> **TASK PROMPT**: For the entries below, count the lines that contain the word "Indenização" and reply with that number only.

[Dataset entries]
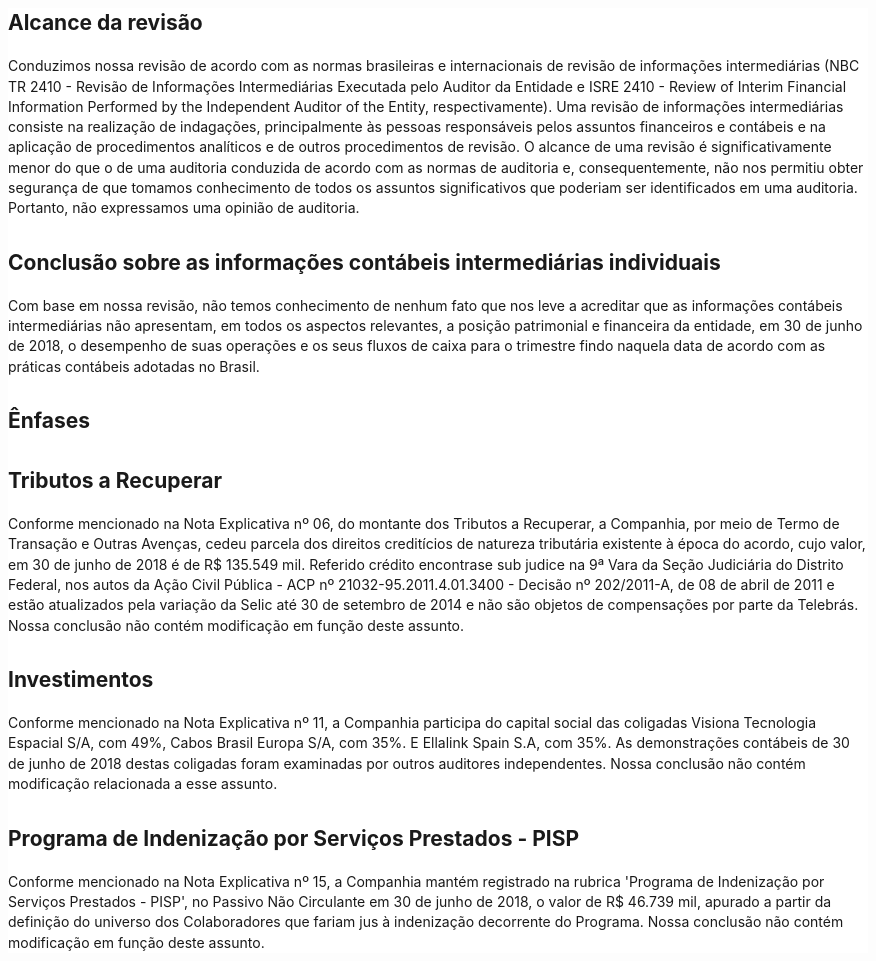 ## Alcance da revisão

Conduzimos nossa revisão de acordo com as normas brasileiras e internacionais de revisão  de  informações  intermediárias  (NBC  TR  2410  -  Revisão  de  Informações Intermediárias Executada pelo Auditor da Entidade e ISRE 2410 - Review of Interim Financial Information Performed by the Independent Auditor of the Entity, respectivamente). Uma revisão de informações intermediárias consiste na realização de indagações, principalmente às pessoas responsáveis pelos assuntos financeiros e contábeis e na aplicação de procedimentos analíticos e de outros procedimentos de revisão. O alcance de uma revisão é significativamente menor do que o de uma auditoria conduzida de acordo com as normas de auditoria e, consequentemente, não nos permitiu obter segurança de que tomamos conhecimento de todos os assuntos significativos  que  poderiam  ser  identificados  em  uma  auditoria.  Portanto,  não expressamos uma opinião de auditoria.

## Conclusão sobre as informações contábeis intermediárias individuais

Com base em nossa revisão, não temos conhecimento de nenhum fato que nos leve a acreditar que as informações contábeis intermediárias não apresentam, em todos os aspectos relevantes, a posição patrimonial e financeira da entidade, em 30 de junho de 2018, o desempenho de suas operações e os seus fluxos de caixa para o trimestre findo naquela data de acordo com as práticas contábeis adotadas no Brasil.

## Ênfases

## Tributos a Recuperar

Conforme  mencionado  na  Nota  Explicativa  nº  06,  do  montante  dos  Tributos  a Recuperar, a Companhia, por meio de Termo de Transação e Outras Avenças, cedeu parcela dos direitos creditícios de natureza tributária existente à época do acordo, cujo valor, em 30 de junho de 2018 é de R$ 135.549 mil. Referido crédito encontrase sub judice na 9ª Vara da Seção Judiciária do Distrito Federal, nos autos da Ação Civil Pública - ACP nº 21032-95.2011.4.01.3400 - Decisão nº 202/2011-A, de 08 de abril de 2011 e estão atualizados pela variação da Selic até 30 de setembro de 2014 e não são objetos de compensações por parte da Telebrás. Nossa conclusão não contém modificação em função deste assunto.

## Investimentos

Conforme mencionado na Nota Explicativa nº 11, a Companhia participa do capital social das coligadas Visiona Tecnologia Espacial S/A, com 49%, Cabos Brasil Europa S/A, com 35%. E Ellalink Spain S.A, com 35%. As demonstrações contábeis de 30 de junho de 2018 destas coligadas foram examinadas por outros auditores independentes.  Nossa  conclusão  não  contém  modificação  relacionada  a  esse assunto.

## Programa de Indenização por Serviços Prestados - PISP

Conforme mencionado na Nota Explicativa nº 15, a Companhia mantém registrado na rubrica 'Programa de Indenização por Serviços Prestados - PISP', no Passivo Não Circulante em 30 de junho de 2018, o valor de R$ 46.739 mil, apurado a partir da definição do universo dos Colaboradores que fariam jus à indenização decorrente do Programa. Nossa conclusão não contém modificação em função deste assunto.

> **THE ANSWER**: 2